Along the vein of my empty chair series that I’ve envisioned but never executed, we had a lovely beginning of summer trip to the beach in early June. Marianne’s b/f came with us and the boys got a Ship Island trip. This trip however was eventful in a way you don’t want. We were no more than thirty minutes off the boat and the life guards were trying to tell people to get out of the water. I had to go investigate, and it came out that someone had drown, and a child was missing. I guess the child showed up eventually, but the helicopter came out to the island from the mainland to carry out the drowning victim. The picture of the empty chairs is also the picture of the helicopter small in the background. We sanitize it, carry the corpse off in a helicopter not on ice in the ferry, but there are many opportunities to step out of the hurly burly and enjoy the timelessness of a day on the beach. I submit that it’s important to do so, joyfully. Life’s a gift and the least important bit of it is the hurry hurry of retail therapy and wanting something more. One minute you’re swimming on the beach and next thing you know, the tide has you exhausted, and you’re on the nightly news. Life is so much more than that!
Links, always links.
August is slow news month… congress is not in session, everything is kind of on hold until September, and two of the most important things that have happened this year kick in. Solzhenitsyn took his remarkable courage, and a relationship with truth we can only marvel at… his Russian spirituality and clear eyed view of our world, has left us. We are all poorer for his loss. I suspect the magnitude of the loss will be little understood for another generation or two. The other is the Russian thuggish overrunning of Georgia. Weekly Standard has good articles on both of these.

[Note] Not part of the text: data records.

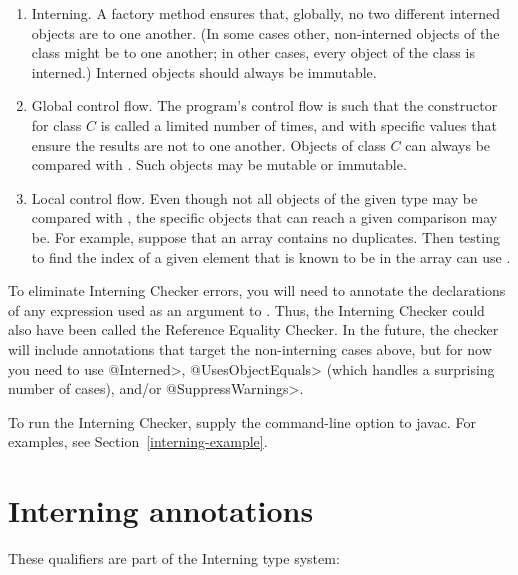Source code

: \begin{enumerate}
\item
  Interning.  A factory method ensures that, globally, no two different
  interned objects are  to one another.  (In some cases
  other, non-interned objects of the class might be  to one
  another; in other cases, every object of the class is interned.)
  Interned objects should always be immutable.
\item
  Global control flow.  The program's control flow is such that the
  constructor for class $C$ is called a limited number of times, and with
  specific values that ensure the results are not  to one
  another.  Objects of class $C$ can always be compared with \code{==}.
  Such objects may be mutable or immutable.
\item
  Local control flow.  Even though not all objects of the given type may be
  compared with \code{==}, the specific objects that can reach a given
  comparison may be.  For example, suppose that an array contains no
  duplicates.  Then testing to find the index of a given element that is
  known to be in the array can use \code{==}.
\end{enumerate}

To eliminate Interning Checker errors, you will need to annotate the
declarations of any expression used as an argument to \code{==}.
Thus, the Interning Checker
could also have been called the Reference Equality Checker.  In the
future, the checker will include annotations that target the non-interning
cases above, but for now you need to use \<@Interned>, \<@UsesObjectEquals>
(which handles a surprising number of cases), and/or
\<@SuppressWarnings>.

To run the Interning Checker, supply the
command-line option to javac.  For examples, see Section~\ref{interning-example}.


\section{Interning annotations\label{interning-annotations}}

These qualifiers are part of the Interning type system:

Harvey Mansfield on Solzhenitsyn
I was witness to the great man’s great speech at Harvard on June 8, 1978. It happened to be my older son’s day of graduation and my 25th class reunion, and we were treated to the most, unhappily the only, memorable commencement speech in my nearly 60 years at Harvard.
Robert Kagan on Georgia
One wonders whether Russia’s invasion of Georgia will finally end the dreamy complacency that took hold of the world’s democracies after the close of the Cold War. The collapse of the Soviet Union offered for many the tantalizing prospect of a new kind of international order. The fall of the Communist empire and the apparent embrace of democracy by Russia seemed to augur a new era of global convergence.
I found this listing on an economic blog worthy of note as well.

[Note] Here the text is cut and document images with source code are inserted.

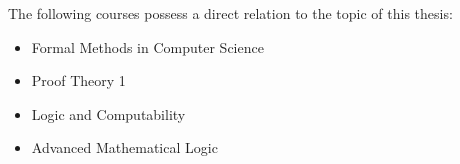 \documentclass[,%
			paper=a4,%
			DIV12,
			liststotoc,
			bibtotoc,
			draft=false,%
			numbers=noendperiod
			]{scrartcl}
\theoremstyle{definition}
\begin{document}
The following courses possess a direct relation to the topic of this thesis: 

\begin{itemize}
	\item Formal Methods in Computer Science
	\item Proof Theory 1 
	\item Logic and Computability 
	\item Advanced Mathematical Logic 
\end{itemize}


\nocite{*} %


\end{document}
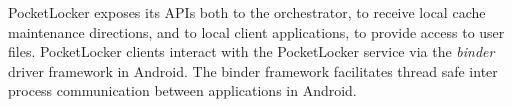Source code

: PocketLocker exposes its APIs both to the orchestrator, to receive local
cache maintenance directions, and to local client applications, to provide
access to user files. PocketLocker clients interact with the PocketLocker
service via the \textit{binder} driver framework in Android. The binder
framework facilitates thread safe  inter process communication between
applications in Android.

I’ve been traveling on business and have talked to around two hundred financial and investor groups about the 2008 election and what it could mean for Wall Street. The people I’ve spoken with have been high income (in some cases very high), highly educated, and far more Republican than what you’re likely to find with a truly representative sample of Americans.

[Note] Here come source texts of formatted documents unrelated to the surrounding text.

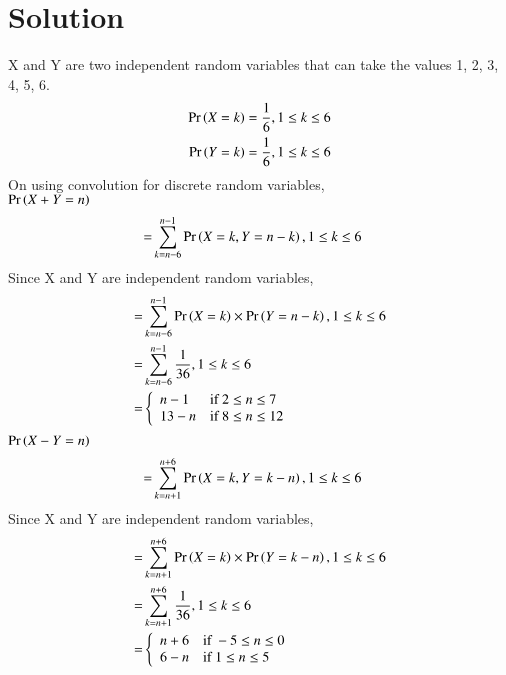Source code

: \documentclass[journal,12pt,twocolumn]{IEEEtran}
\begin{document}
\section*{Solution}
X and Y are two independent random variables that can take the values 1, 2, 3, 4, 5, 6.
\begin{align}
    \Pr\left(X=k\right)=\frac{1}{6}, 1\leq k \leq 6\\
    \Pr\left(Y=k\right)=\frac{1}{6}, 1\leq k \leq 6
\end{align}
\newline
On using convolution for discrete random variables,\\
$\Pr\left(X+Y=n\right)$
\begin{align}
    =&\sum_{k=n-6}^{n-1} \Pr\left(X=k,Y=n-k\right), 1\leq k \leq 6
\end{align}
Since X and Y are independent random variables,
\begin{align}
    =&\sum_{k=n-6}^{n-1} \Pr\left(X=k\right)\times\Pr\left(Y=n-k\right), 1\leq k \leq 6\\
    =&\sum_{k=n-6}^{n-1} \frac{1}{36}, 1\leq k \leq 6\label{0.0.12}\\
    =&
    \left\{
	        \begin{array}{ll}
		    n-1  & \mbox{if } 2 \leq n \leq 7 \\
		    13-n & \mbox{if } 8 \leq n \leq 12
	        \end{array}
    \right.
\end{align}
$\Pr\left(X-Y=n\right)$
\begin{align}
    =&\sum_{k=n+1}^{n+6} \Pr\left(X=k,Y=k-n\right), 1\leq k \leq 6
\end{align}
Since X and Y are independent random variables,
\begin{align}
    =&\sum_{k=n+1}^{n+6} \Pr\left(X=k\right)\times\Pr\left(Y=k-n\right), 1\leq k \leq 6\\
    =&\sum_{k=n+1}^{n+6} \frac{1}{36}, 1\leq k \leq 6\label{0.0.16}\\
    =&
    \left\{
	        \begin{array}{ll}
		    n+6 & \mbox{if } -5 \leq n \leq 0 \\
		    6-n & \mbox{if } 1  \leq n \leq 5
	        \end{array}
    \right.
\end{align}
\newline
\end{document}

But in spite of the apparent homogenity of the groups, what I’ve heard and discovered so far has been truly surprising.
1. The differences from state to state are astounding. Income and education simply are not the great equalizers I assumed they would be. For example, the groups I’ve spoken to in Texas and Oregon have asked many of the same questions and been interested in the same substantive data, but they process the information and talk about what should be done about it in completely different ways.
His list of ten observations from talking to and listening to people all over the country is thought provoking.
If you’ve not had enough economics yet, Here’s a blog from the bowels of the fed.
Alexander Solzhenitsyn, 1918-2008 RIP.